(SOURCE DATA begins)
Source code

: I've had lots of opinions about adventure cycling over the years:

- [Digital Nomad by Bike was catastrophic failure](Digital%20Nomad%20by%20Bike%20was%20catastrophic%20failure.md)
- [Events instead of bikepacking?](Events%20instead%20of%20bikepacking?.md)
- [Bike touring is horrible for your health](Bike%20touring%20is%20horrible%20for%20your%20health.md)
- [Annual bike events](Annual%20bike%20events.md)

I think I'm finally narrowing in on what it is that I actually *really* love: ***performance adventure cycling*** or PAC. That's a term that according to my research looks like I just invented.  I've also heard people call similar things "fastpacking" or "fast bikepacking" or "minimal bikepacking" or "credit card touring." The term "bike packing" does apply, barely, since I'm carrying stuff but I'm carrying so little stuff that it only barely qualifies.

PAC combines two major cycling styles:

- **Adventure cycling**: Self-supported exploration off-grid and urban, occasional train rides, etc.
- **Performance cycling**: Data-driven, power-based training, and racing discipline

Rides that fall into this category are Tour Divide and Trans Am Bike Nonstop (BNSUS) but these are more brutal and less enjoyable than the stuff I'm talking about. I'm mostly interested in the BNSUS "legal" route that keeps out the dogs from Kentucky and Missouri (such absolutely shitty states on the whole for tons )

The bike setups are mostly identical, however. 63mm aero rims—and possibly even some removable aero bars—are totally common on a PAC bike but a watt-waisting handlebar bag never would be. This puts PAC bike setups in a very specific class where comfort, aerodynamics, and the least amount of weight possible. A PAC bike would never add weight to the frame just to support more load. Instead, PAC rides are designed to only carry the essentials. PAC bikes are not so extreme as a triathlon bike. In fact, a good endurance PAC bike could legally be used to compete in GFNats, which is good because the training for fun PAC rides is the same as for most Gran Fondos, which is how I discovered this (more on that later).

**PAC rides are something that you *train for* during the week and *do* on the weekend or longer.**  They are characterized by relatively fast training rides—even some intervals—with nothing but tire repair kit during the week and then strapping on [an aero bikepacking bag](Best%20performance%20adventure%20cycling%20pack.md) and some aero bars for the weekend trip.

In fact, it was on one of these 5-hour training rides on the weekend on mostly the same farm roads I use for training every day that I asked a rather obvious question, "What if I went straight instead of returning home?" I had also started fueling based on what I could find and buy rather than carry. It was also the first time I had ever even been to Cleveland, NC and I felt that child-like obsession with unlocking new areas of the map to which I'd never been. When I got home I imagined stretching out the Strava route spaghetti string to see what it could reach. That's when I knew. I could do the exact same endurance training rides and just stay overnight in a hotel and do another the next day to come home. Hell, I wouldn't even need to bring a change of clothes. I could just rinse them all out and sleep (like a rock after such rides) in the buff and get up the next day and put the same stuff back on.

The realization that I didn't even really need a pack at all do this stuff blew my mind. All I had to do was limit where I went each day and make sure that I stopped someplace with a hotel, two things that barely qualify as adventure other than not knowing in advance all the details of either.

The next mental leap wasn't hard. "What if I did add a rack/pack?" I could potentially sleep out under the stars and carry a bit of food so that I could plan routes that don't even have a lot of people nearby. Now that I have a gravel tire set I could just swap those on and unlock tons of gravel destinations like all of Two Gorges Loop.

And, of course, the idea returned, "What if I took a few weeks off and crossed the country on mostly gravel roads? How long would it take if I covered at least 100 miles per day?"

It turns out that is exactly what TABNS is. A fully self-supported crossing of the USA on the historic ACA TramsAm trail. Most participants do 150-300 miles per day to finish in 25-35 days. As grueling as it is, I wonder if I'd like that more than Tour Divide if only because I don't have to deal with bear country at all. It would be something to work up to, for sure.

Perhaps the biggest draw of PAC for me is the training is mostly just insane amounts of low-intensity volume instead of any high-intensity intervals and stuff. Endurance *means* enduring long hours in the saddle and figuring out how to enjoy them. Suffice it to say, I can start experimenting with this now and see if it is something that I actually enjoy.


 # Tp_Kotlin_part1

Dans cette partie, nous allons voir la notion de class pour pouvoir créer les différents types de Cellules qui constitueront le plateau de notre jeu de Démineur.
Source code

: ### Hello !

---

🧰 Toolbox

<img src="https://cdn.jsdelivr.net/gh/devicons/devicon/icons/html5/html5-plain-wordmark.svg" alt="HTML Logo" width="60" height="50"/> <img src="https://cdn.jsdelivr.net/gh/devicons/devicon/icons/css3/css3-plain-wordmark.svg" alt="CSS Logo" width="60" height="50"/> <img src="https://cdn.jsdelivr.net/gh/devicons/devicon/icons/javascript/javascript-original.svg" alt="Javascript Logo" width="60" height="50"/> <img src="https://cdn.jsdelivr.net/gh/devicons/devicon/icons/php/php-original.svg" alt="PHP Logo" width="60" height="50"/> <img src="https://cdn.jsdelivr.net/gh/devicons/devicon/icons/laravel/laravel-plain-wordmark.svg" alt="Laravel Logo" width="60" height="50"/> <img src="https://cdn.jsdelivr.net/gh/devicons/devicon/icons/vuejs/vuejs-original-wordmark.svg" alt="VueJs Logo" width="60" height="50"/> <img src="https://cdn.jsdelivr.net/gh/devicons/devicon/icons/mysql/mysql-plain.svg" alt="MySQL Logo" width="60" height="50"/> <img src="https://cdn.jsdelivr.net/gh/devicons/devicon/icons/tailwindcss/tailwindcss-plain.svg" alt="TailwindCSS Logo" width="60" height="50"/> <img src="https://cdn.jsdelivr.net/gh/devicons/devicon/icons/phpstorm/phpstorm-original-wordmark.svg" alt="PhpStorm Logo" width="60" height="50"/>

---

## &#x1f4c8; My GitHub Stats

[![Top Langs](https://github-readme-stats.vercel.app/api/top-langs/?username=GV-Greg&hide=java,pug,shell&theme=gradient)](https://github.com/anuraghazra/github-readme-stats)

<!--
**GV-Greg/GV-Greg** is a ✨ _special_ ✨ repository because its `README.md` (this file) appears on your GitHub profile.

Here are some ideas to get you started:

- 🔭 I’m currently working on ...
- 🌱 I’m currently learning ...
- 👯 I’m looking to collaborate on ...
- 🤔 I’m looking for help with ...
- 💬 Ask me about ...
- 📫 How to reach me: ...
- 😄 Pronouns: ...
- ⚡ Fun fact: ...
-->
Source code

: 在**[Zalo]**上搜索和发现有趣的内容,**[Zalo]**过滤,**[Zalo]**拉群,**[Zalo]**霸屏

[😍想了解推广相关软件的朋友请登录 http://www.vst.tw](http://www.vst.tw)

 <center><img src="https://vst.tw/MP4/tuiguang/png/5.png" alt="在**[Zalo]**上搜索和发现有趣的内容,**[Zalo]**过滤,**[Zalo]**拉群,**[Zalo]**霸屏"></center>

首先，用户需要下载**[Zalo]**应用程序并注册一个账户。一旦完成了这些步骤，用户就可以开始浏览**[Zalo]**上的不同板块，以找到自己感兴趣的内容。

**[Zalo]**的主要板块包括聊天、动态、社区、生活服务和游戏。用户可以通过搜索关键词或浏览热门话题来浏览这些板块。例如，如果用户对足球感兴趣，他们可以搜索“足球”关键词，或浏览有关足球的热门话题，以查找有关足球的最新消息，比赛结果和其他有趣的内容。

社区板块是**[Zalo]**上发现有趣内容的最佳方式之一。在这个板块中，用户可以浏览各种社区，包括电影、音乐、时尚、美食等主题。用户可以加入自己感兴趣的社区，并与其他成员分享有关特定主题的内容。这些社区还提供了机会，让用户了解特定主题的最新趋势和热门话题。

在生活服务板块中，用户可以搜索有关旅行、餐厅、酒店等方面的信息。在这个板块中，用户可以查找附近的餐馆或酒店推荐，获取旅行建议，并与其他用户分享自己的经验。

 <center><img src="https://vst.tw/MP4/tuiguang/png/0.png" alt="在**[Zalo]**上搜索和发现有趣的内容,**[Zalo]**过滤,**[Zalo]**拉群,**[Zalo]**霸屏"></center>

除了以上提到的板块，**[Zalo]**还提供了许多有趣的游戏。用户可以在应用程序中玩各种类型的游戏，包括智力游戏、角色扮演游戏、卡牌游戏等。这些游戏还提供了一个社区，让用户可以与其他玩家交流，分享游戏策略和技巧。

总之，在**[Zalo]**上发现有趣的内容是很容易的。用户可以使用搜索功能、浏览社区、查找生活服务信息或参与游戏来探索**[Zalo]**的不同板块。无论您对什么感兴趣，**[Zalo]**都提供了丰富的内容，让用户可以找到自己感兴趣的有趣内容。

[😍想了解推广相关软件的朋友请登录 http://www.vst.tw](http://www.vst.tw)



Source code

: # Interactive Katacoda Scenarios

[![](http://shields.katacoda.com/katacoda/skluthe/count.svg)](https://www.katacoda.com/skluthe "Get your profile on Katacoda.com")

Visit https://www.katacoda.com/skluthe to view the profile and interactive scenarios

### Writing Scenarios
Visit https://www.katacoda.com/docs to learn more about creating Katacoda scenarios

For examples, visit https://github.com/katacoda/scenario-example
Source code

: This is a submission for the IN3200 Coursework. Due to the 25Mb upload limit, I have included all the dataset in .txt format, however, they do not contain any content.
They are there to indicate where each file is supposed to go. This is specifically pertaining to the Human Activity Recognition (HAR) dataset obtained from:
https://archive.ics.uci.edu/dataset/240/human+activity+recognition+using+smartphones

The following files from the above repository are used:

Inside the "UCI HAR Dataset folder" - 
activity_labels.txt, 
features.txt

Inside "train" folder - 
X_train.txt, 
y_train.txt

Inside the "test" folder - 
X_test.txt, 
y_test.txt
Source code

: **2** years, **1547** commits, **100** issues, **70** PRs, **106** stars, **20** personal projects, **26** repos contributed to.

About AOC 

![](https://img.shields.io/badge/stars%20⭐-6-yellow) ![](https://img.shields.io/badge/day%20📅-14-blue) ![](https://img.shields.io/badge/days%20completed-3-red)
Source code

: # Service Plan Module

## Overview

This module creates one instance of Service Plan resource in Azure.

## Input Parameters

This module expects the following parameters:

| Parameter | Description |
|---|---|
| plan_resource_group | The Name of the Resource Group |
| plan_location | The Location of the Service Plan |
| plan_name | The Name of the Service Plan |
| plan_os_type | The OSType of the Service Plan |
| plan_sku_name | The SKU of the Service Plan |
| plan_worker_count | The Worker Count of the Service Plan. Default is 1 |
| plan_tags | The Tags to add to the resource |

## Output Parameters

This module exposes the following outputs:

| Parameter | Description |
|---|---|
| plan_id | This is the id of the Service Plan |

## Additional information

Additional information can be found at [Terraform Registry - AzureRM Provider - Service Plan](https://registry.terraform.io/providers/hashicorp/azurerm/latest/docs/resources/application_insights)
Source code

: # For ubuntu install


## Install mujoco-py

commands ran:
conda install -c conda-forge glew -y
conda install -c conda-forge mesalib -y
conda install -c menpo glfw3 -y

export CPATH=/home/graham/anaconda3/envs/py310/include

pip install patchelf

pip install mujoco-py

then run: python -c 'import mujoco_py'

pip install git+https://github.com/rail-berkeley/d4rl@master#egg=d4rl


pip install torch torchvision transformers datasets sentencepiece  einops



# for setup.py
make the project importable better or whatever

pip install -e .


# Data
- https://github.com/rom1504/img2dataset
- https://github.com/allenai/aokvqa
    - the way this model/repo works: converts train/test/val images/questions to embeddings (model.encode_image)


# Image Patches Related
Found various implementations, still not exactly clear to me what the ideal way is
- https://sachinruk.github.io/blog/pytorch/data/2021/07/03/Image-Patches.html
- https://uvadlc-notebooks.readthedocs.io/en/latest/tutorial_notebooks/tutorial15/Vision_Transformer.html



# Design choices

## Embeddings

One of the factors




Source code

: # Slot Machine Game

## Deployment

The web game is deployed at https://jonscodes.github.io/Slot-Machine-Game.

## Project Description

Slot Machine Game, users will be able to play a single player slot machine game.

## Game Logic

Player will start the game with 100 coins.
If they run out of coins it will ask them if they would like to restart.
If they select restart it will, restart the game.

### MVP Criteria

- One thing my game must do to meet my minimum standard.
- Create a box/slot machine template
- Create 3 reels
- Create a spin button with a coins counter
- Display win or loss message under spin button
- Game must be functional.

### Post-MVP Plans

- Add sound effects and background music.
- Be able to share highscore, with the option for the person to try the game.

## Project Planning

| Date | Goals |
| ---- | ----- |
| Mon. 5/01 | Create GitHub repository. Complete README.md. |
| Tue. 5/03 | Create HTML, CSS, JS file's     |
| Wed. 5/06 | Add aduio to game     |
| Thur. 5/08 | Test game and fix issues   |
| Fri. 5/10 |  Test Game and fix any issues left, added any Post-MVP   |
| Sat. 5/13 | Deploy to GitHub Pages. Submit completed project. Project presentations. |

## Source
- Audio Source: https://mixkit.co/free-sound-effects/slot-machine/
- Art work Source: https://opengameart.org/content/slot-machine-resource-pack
(SOURCE DATA ends)
◆ TASK TO CARRY OUT: Once you find the line with "- https://github.com/allenai/aokvqa" in the entries above, output it and each line after it up to and including the line with "Found various implementations, still", and nothing else.

◆ RESPONSE AREA:
- https://github.com/allenai/aokvqa
    - the way this model/repo works: converts train/test/val images/questions to embeddings (model.encode_image)


# Image Patches Related
Found various implementations, still not exactly clear to me what the ideal way is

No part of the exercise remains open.